> [TASK PROMPT]: Exactly as written, set down each line of the data below except its pictures.

> [PROVIDED RECORDS]:
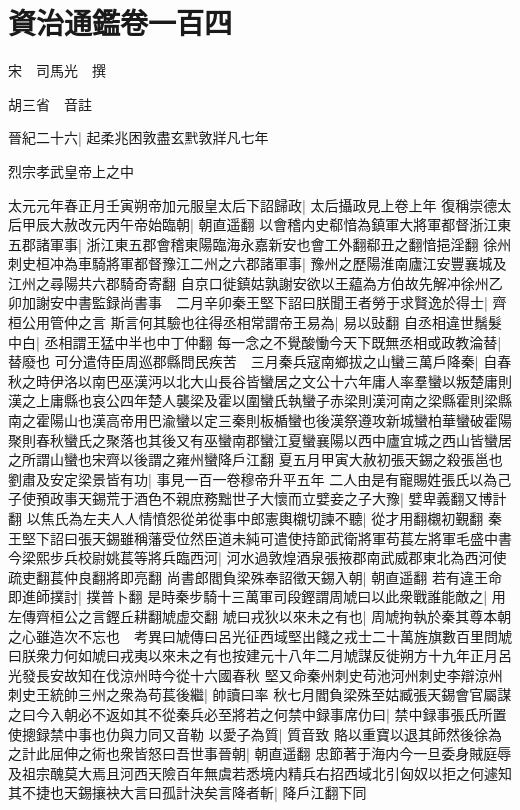 \section{資治通鑑卷一百四}
宋　司馬光　撰

胡三省　音註

晉紀二十六|{
	起柔兆困敦盡玄黓敦牂凡七年}


烈宗孝武皇帝上之中

太元元年春正月壬寅朔帝加元服皇太后下詔歸政|{
	太后攝政見上卷上年}
復稱崇德太后甲辰大赦改元丙午帝始臨朝|{
	朝直遥翻}
以會稽内史郗愔為鎮軍大將軍都督浙江東五郡諸軍事|{
	浙江東五郡會稽東陽臨海永嘉新安也會工外翻郗丑之翻愔挹淫翻}
徐州刺史桓冲為車騎將軍都督豫江二州之六郡諸軍事|{
	豫州之歷陽淮南廬江安豐襄城及江州之尋陽共六郡騎奇寄翻}
自京口徙鎮姑孰謝安欲以王藴為方伯故先解冲徐州乙卯加謝安中書監録尚書事　二月辛卯秦王堅下詔曰朕聞王者勞于求賢逸於得士|{
	齊桓公用管仲之言}
斯言何其驗也往得丞相常謂帝王易為|{
	易以䜴翻}
自丞相違世鬚髮中白|{
	丞相謂王猛中半也中丁仲翻}
每一念之不覺酸慟今天下既無丞相或政教淪替|{
	替廢也}
可分遣侍臣周巡郡縣問民疾苦　三月秦兵寇南鄉拔之山蠻三萬戶降秦|{
	自春秋之時伊洛以南巴巫漢沔以北大山長谷皆蠻居之文公十六年庸人率羣蠻以叛楚庸則漢之上庸縣也哀公四年楚人襲梁及霍以圍蠻氏執蠻子赤梁則漢河南之梁縣霍則梁縣南之霍陽山也漢高帝用巴渝蠻以定三秦則板楯蠻也後漢祭遵攻新城蠻柏華蠻破霍陽聚則春秋蠻氏之聚落也其後又有巫蠻南郡蠻江夏蠻襄陽以西中廬宜城之西山皆蠻居之所謂山蠻也宋齊以後謂之雍州蠻降戶江翻}
夏五月甲寅大赦初張天錫之殺張邕也劉肅及安定梁景皆有功|{
	事見一百一卷穆帝升平五年}
二人由是有寵賜姓張氏以為己子使預政事天錫荒于酒色不親庶務黜世子大懷而立嬖妾之子大豫|{
	嬖卑義翻又博計翻}
以焦氏為左夫人人情憤怨從弟從事中郎憲輿櫬切諫不聽|{
	從才用翻櫬初覲翻}
秦王堅下詔曰張天錫雖稱藩受位然臣道未純可遣使持節武衛將軍苟萇左將軍毛盛中書今梁熙步兵校尉姚萇等將兵臨西河|{
	河水過敦煌酒泉張掖郡南武威郡東北為西河使疏吏翻萇仲良翻將即亮翻}
尚書郎閻負梁殊奉詔徵天錫入朝|{
	朝直遥翻}
若有違王命即進師撲討|{
	撲普卜翻}
是時秦步騎十三萬軍司段鏗謂周虓曰以此衆戰誰能敵之|{
	用左傳齊桓公之言鏗丘耕翻虓虚交翻}
虓曰戎狄以來未之有也|{
	周虓拘執於秦其尊本朝之心雖造次不忘也　考異曰虓傳曰呂光征西域堅出餞之戎士二十萬旌旗數百里問虓曰朕衆力何如虓曰戎夷以來未之有也按建元十八年二月虓謀反徙朔方十九年正月呂光發長安故知在伐涼州時今從十六國春秋}
堅又命秦州刺史苟池河州刺史李辯涼州刺史王統帥三州之衆為苟萇後繼|{
	帥讀曰率}
秋七月閻負梁殊至姑臧張天錫會官屬謀之曰今入朝必不返如其不從秦兵必至將若之何禁中録事席仂曰|{
	禁中録事張氏所置使摠録禁中事也仂與力同又音勒}
以愛子為質|{
	質音致}
賂以重寶以退其師然後徐為之計此屈伸之術也衆皆怒曰吾世事晉朝|{
	朝直遥翻}
忠節著于海内今一旦委身賊庭辱及祖宗醜莫大焉且河西天險百年無虞若悉境内精兵右招西域北引匈奴以拒之何遽知其不捷也天錫攘袂大言曰孤計決矣言降者斬|{
	降戶江翻下同}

> [THE ANSWER]:
 \section{資治通鑑卷一百四}
宋　司馬光　撰

胡三省　音註

晉紀二十六|{
	起柔兆困敦盡玄黓敦牂凡七年}


烈宗孝武皇帝上之中

太元元年春正月壬寅朔帝加元服皇太后下詔歸政|{
	太后攝政見上卷上年}
復稱崇德太后甲辰大赦改元丙午帝始臨朝|{
	朝直遥翻}
以會稽内史郗愔為鎮軍大將軍都督浙江東五郡諸軍事|{
	浙江東五郡會稽東陽臨海永嘉新安也會工外翻郗丑之翻愔挹淫翻}
徐州刺史桓冲為車騎將軍都督豫江二州之六郡諸軍事|{
	豫州之歷陽淮南廬江安豐襄城及江州之尋陽共六郡騎奇寄翻}
自京口徙鎮姑孰謝安欲以王藴為方伯故先解冲徐州乙卯加謝安中書監録尚書事　二月辛卯秦王堅下詔曰朕聞王者勞于求賢逸於得士|{
	齊桓公用管仲之言}
斯言何其驗也往得丞相常謂帝王易為|{
	易以䜴翻}
自丞相違世鬚髮中白|{
	丞相謂王猛中半也中丁仲翻}
每一念之不覺酸慟今天下既無丞相或政教淪替|{
	替廢也}
可分遣侍臣周巡郡縣問民疾苦　三月秦兵寇南鄉拔之山蠻三萬戶降秦|{
	自春秋之時伊洛以南巴巫漢沔以北大山長谷皆蠻居之文公十六年庸人率羣蠻以叛楚庸則漢之上庸縣也哀公四年楚人襲梁及霍以圍蠻氏執蠻子赤梁則漢河南之梁縣霍則梁縣南之霍陽山也漢高帝用巴渝蠻以定三秦則板楯蠻也後漢祭遵攻新城蠻柏華蠻破霍陽聚則春秋蠻氏之聚落也其後又有巫蠻南郡蠻江夏蠻襄陽以西中廬宜城之西山皆蠻居之所謂山蠻也宋齊以後謂之雍州蠻降戶江翻}
夏五月甲寅大赦初張天錫之殺張邕也劉肅及安定梁景皆有功|{
	事見一百一卷穆帝升平五年}
二人由是有寵賜姓張氏以為己子使預政事天錫荒于酒色不親庶務黜世子大懷而立嬖妾之子大豫|{
	嬖卑義翻又博計翻}
以焦氏為左夫人人情憤怨從弟從事中郎憲輿櫬切諫不聽|{
	從才用翻櫬初覲翻}
秦王堅下詔曰張天錫雖稱藩受位然臣道未純可遣使持節武衛將軍苟萇左將軍毛盛中書今梁熙步兵校尉姚萇等將兵臨西河|{
	河水過敦煌酒泉張掖郡南武威郡東北為西河使疏吏翻萇仲良翻將即亮翻}
尚書郎閻負梁殊奉詔徵天錫入朝|{
	朝直遥翻}
若有違王命即進師撲討|{
	撲普卜翻}
是時秦步騎十三萬軍司段鏗謂周虓曰以此衆戰誰能敵之|{
	用左傳齊桓公之言鏗丘耕翻虓虚交翻}
虓曰戎狄以來未之有也|{
	周虓拘執於秦其尊本朝之心雖造次不忘也　考異曰虓傳曰呂光征西域堅出餞之戎士二十萬旌旗數百里問虓曰朕衆力何如虓曰戎夷以來未之有也按建元十八年二月虓謀反徙朔方十九年正月呂光發長安故知在伐涼州時今從十六國春秋}
堅又命秦州刺史苟池河州刺史李辯涼州刺史王統帥三州之衆為苟萇後繼|{
	帥讀曰率}
秋七月閻負梁殊至姑臧張天錫會官屬謀之曰今入朝必不返如其不從秦兵必至將若之何禁中録事席仂曰|{
	禁中録事張氏所置使摠録禁中事也仂與力同又音勒}
以愛子為質|{
	質音致}
賂以重寶以退其師然後徐為之計此屈伸之術也衆皆怒曰吾世事晉朝|{
	朝直遥翻}
忠節著于海内今一旦委身賊庭辱及祖宗醜莫大焉且河西天險百年無虞若悉境内精兵右招西域北引匈奴以拒之何遽知其不捷也天錫攘袂大言曰孤計決矣言降者斬|{
	降戶江翻下同}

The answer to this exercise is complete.